In the 1980s and 1990s, biologists found that microbial life can survive in extreme environments—niches that are acidic, extraordinarily hot, or with irregular air pressure for example—that would be inhospitable to complex organisms. Some scientists even concluded that life may have begun on Earth in hydrothermal vents far beneath the ocean's surface.
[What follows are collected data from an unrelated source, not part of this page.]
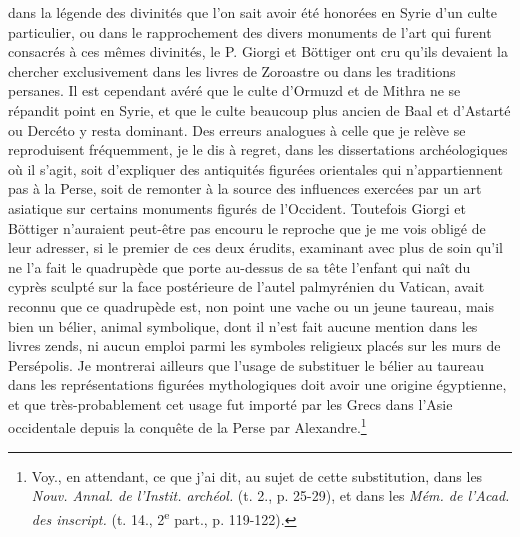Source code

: \documentclass[a4paper, 11pt, oneside, polutonikogreek, french]{article}
\begin{document}
dans la légende des divinités que l'on sait avoir été honorées en Syrie d'un culte particulier, ou dans le rapprochement des divers monuments de l'art qui furent consacrés à ces mêmes divinités, le P. Giorgi et Böttiger ont cru qu'ils devaient la chercher exclusivement dans les livres de Zoroastre ou dans les traditions persanes. Il est cependant avéré que le culte d'Ormuzd et de Mithra ne se répandit point en Syrie, et que le culte beaucoup plus ancien de Baal et d'Astarté ou Dercéto y resta dominant. Des erreurs analogues à celle que je relève se reproduisent fréquemment, je le dis à regret, dans les dissertations archéologiques où il s'agit, soit d'expliquer des antiquités figurées orientales qui n'appartiennent pas à la Perse, soit de remonter à la source des influences exercées par un art asiatique sur certains monuments figurés de l'Occident. Toutefois Giorgi et Böttiger n'auraient peut-être pas encouru le reproche que je me vois obligé de leur adresser, si le premier de ces deux érudits, examinant avec plus de soin qu'il ne l'a fait le quadrupède que porte au-dessus de sa tête l'enfant qui naît du cyprès sculpté sur la face postérieure de l'autel palmyrénien du Vatican, avait reconnu que ce quadrupède est, non point une vache ou un jeune taureau, mais bien un bélier, animal symbolique, dont il n'est fait aucune mention dans les livres zends, ni aucun emploi parmi les symboles religieux placés sur les murs de Persépolis. Je montrerai ailleurs que l'usage de substituer le bélier au taureau dans les représentations figurées mythologiques doit avoir une origine égyptienne, et que très-probablement cet usage fut importé par les Grecs dans l'Asie occidentale depuis la conquête de la Perse par Alexandre.\footnote{Voy., en attendant, ce que j'ai dit, au sujet de cette substitution, dans les \emph{Nouv. Annal. de l'Instit. archéol.} (t. 2., p. 25-29), et dans les \emph{Mém. de l'Acad. des inscript.} (t. 14., 2\textsuperscript{e} part., p. 119-122).}
\end{document}
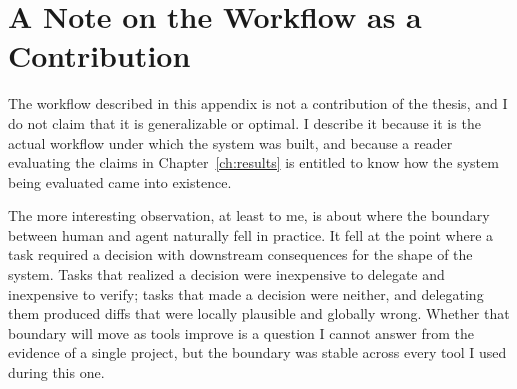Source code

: \section{A Note on the Workflow as a Contribution}
\label{sec:ai-reflection}

The workflow described in this appendix is not a contribution of the thesis, and I do not claim that it is generalizable or optimal. I describe it because it is the actual workflow under which the system was built, and because a reader evaluating the claims in Chapter~\ref{ch:results} is entitled to know how the system being evaluated came into existence.

The more interesting observation, at least to me, is about where the boundary between human and agent naturally fell in practice. It fell at the point where a task required a decision with downstream consequences for the shape of the system. Tasks that realized a decision were inexpensive to delegate and inexpensive to verify; tasks that made a decision were neither, and delegating them produced diffs that were locally plausible and globally wrong. Whether that boundary will move as tools improve is a question I cannot answer from the evidence of a single project, but the boundary was stable across every tool I used during this one.
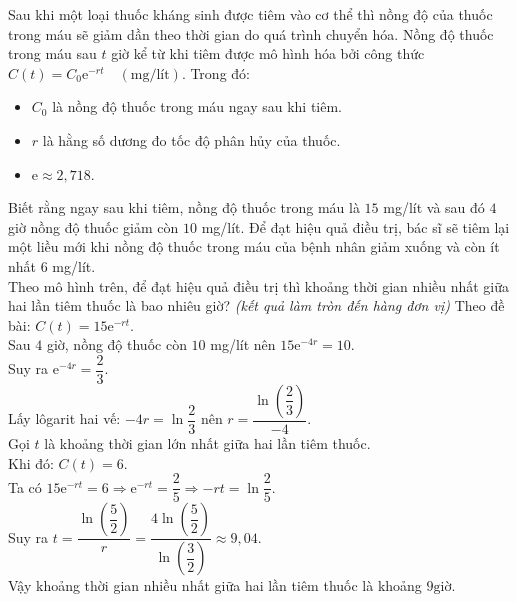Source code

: \begin{ex}%
	Sau khi một loại thuốc kháng sinh được tiêm vào cơ thể thì nồng độ của thuốc trong máu sẽ giảm dần theo thời gian do quá trình chuyển hóa. Nồng độ thuốc trong máu sau $t$ giờ kể từ khi tiêm được mô hình hóa bởi công thức $C(t)=C_0\mathrm{e}^{-rt}\quad (\text{mg/lít})$. Trong đó:
	\begin{itemize}
	\item $C_0$ là nồng độ thuốc trong máu ngay sau khi tiêm.
	\item $r$ là hằng số dương đo tốc độ phân hủy của thuốc.
	\item $\mathrm{e}\approx 2{,}718$.
	\end{itemize}
	Biết rằng ngay sau khi tiêm, nồng độ thuốc trong máu là $15$ mg/lít và sau đó $4$ giờ nồng độ thuốc giảm còn $10$ mg/lít. Để đạt hiệu quả điều trị, bác sĩ sẽ tiêm lại một liều mới khi nồng độ thuốc trong máu của bệnh nhân giảm xuống và còn ít nhất $6$ mg/lít.\\
	Theo mô hình trên, để đạt hiệu quả điều trị thì khoảng thời gian nhiều nhất giữa hai lần tiêm thuốc là bao nhiêu giờ? \textit{(kết quả làm tròn đến hàng đơn vị)}
	\loigiai
	{
	Theo đề bài: $C(t)=15\mathrm{e}^{-rt}$.\\
	Sau $4$ giờ, nồng độ thuốc còn $10$ mg/lít nên $15\mathrm{e}^{-4r}=10$.\\
	Suy ra $\mathrm{e}^{-4r}=\dfrac{2}{3}$.\\
	Lấy lôgarit hai vế: $-4r=\ln\dfrac{2}{3}$ 
	nên $r=\dfrac{\ln \left( \dfrac{2}{3}\right)}{-4}$.\\
	Gọi $t$ là khoảng thời gian lớn nhất giữa hai lần tiêm thuốc. \\
	Khi đó: $C(t)=6$.\\
	Ta có $15\mathrm{e}^{-rt}=6 \Rightarrow \mathrm{e}^{-rt}=\dfrac{2}{5} \Rightarrow -rt=\ln\dfrac{2}{5}$.\\
	Suy ra $t=\dfrac{\ln\left( \dfrac{5}{2}\right)}{r}=	\dfrac{4\ln\left( \dfrac{5}{2}\right)}{\ln\left( \dfrac{3}{2}\right)} \approx 9{,}04$.\\
	Vậy khoảng thời gian nhiều nhất giữa hai lần tiêm thuốc là khoảng $9\text{giờ}$.
	}
\end{ex}

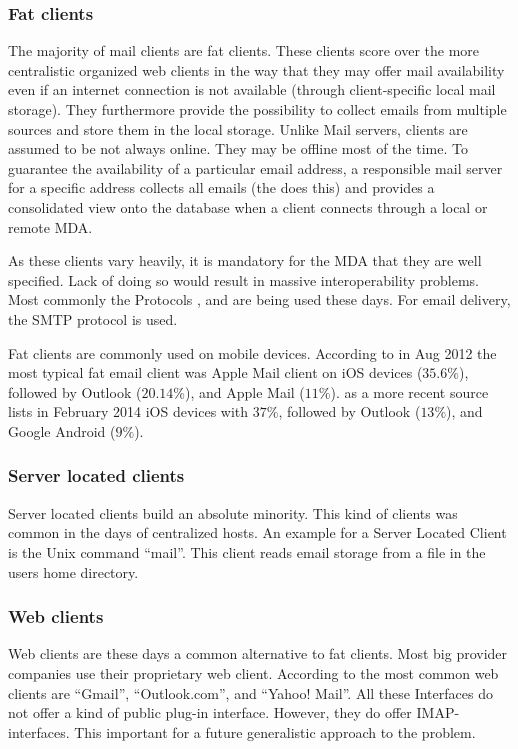 \subsubsection{Fat clients}
The majority of mail clients are fat clients. These clients score over the more centralistic organized web clients in the way that they may offer mail availability even if an internet connection is not available (through client-specific local mail storage). They furthermore provide the possibility to collect emails from multiple sources and store them in the local storage. Unlike Mail servers, clients are assumed to be not always online. They may be offline most of the time. To guarantee the availability of a particular email address, a responsible mail server for a specific address collects all emails (the  does this) and provides a consolidated view onto the database when a client connects through a local or remote MDA.

As these clients vary heavily, it is mandatory for the MDA that they are well specified. Lack of doing so would result in massive interoperability problems. Most commonly the Protocols ,  and  are being used these days. For email delivery, the SMTP protocol is used. 

Fat clients are commonly used on mobile devices. According to  \cite{clientDistribution} in Aug 2012 the most typical fat email client was Apple Mail client on iOS devices ($35.6\%$), followed by Outlook ($20.14\%$), and Apple Mail ($11\%$). \cite{clientDistribution2} as a more recent source lists in February 2014 iOS devices with $37\%$, followed by Outlook ($13\%$), and  Google Android ($9\%$).

\subsubsection{Server located clients}
Server located clients build an absolute minority. This kind of clients was common in the days of centralized hosts. An example for a Server Located Client is the Unix command ``mail''. This client reads email storage from a file in the users home directory.

\subsubsection{Web clients}
Web clients are these days a common alternative to fat clients. Most big provider companies use their proprietary web client. According to \cite{clientDistribution2} the most common web clients are "`Gmail"', "`Outlook.com"', and "`Yahoo! Mail"'. All these Interfaces do not offer a kind of public plug-in interface. However,  they do offer IMAP-interfaces. This important for a future generalistic approach to the problem.

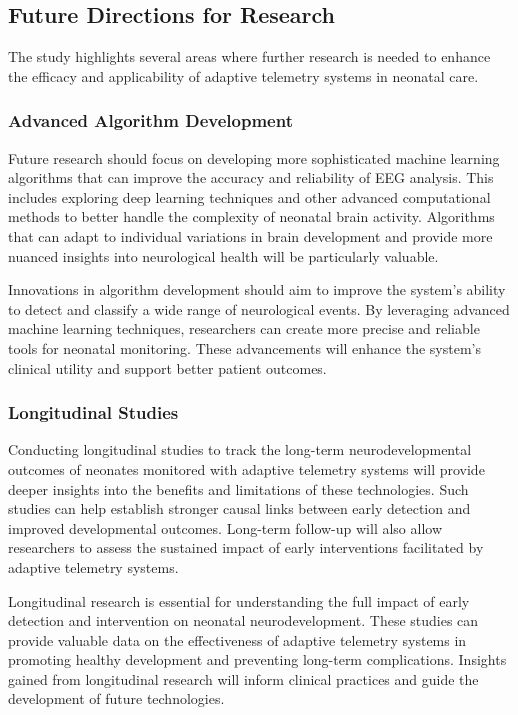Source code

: \documentclass[12pt,journal,compsoc]{IEEEtran}
\begin{document}
\subsection{Future Directions for Research}

The study highlights several areas where further research is needed to enhance the efficacy and applicability of adaptive telemetry systems in neonatal care.

\subsubsection{Advanced Algorithm Development}

Future research should focus on developing more sophisticated machine learning algorithms that can improve the accuracy and reliability of EEG analysis. This includes exploring deep learning techniques and other advanced computational methods to better handle the complexity of neonatal brain activity. Algorithms that can adapt to individual variations in brain development and provide more nuanced insights into neurological health will be particularly valuable.

Innovations in algorithm development should aim to improve the system's ability to detect and classify a wide range of neurological events. By leveraging advanced machine learning techniques, researchers can create more precise and reliable tools for neonatal monitoring. These advancements will enhance the system's clinical utility and support better patient outcomes.

\subsubsection{Longitudinal Studies}

Conducting longitudinal studies to track the long-term neurodevelopmental outcomes of neonates monitored with adaptive telemetry systems will provide deeper insights into the benefits and limitations of these technologies. Such studies can help establish stronger causal links between early detection and improved developmental outcomes. Long-term follow-up will also allow researchers to assess the sustained impact of early interventions facilitated by adaptive telemetry systems.

Longitudinal research is essential for understanding the full impact of early detection and intervention on neonatal neurodevelopment. These studies can provide valuable data on the effectiveness of adaptive telemetry systems in promoting healthy development and preventing long-term complications. Insights gained from longitudinal research will inform clinical practices and guide the development of future technologies.
\end{document}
According to astrophysicist Steinn Sigurdsson, "There are viable bacterial spores that have been found that are 40 million years old on Earth—and we know they're very hardened to radiation." Some bacteria were found living in the cold and dark in a lake buried a half-mile deep under the ice in Antarctica, and in the Mariana Trench, the deepest place in Earth's oceans. Expeditions of the International Ocean Discovery Program found microorganisms in 120 C sediment that is 1.2 km below seafloor in the Nankai Trough subduction zone. Some microorganisms have been found thriving inside rocks up to 1900 ft below the sea floor under 8500 ft of ocean off the coast of the northwestern United States. According to one of the researchers, "You can find microbes everywhere—they're extremely adaptable to conditions, and survive wherever they are." A key to extremophile adaptation is their amino acid composition, affecting their protein folding ability under particular conditions. Studying extreme environments on Earth can help researchers understand the limits of habitability on other worlds.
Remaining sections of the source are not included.